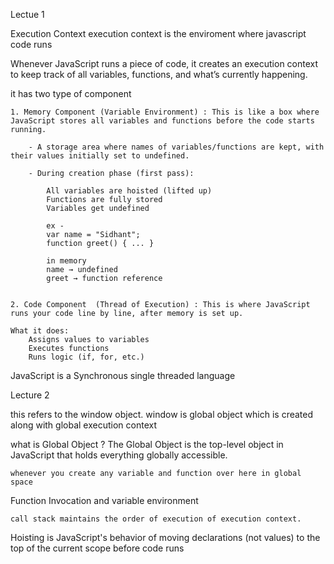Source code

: 
Lectue 1

Execution Context 
    execution context is the enviroment where javascript code runs

Whenever JavaScript runs a piece of code, it creates an execution context to keep track of all variables, functions, and what’s currently happening.

it has two type of component

    1. Memory Component (Variable Environment) : This is like a box where JavaScript stores all variables and functions before the code starts running.

        - A storage area where names of variables/functions are kept, with their values initially set to undefined.

        - During creation phase (first pass):

            All variables are hoisted (lifted up)
            Functions are fully stored
            Variables get undefined

            ex - 
            var name = "Sidhant";
            function greet() { ... }

            in memory
            name → undefined
            greet → function reference


    2. Code Component  (Thread of Execution) : This is where JavaScript runs your code line by line, after memory is set up.

    What it does:
        Assigns values to variables
        Executes functions
        Runs logic (if, for, etc.)

JavaScript is a Synchronous single threaded language


Lecture 2

this refers to the window object. window is global object which is created along with global execution context

what is Global Object ?
    The Global Object is the top-level object in JavaScript that holds everything globally accessible.

    whenever you create any variable and function over here in global space 


Function Invocation and variable environment 

    call stack maintains the order of execution of execution context.


Hoisting is JavaScript's behavior of moving declarations (not values) to the top of the current scope before code runs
···
* _Assigned task_: Print the material again word for word. Please drop every picture.

* _Exercise solution_:
Source code

: 
Lectue 1

Execution Context 
    execution context is the enviroment where javascript code runs

Whenever JavaScript runs a piece of code, it creates an execution context to keep track of all variables, functions, and what’s currently happening.

it has two type of component

    1. Memory Component (Variable Environment) : This is like a box where JavaScript stores all variables and functions before the code starts running.

        - A storage area where names of variables/functions are kept, with their values initially set to undefined.

        - During creation phase (first pass):

            All variables are hoisted (lifted up)
            Functions are fully stored
            Variables get undefined

            ex - 
            var name = "Sidhant";
            function greet() { ... }

            in memory
            name → undefined
            greet → function reference


    2. Code Component  (Thread of Execution) : This is where JavaScript runs your code line by line, after memory is set up.

    What it does:
        Assigns values to variables
        Executes functions
        Runs logic (if, for, etc.)

JavaScript is a Synchronous single threaded language


Lecture 2

this refers to the window object. window is global object which is created along with global execution context

what is Global Object ?
    The Global Object is the top-level object in JavaScript that holds everything globally accessible.

    whenever you create any variable and function over here in global space 


Function Invocation and variable environment 

    call stack maintains the order of execution of execution context.


Hoisting is JavaScript's behavior of moving declarations (not values) to the top of the current scope before code runs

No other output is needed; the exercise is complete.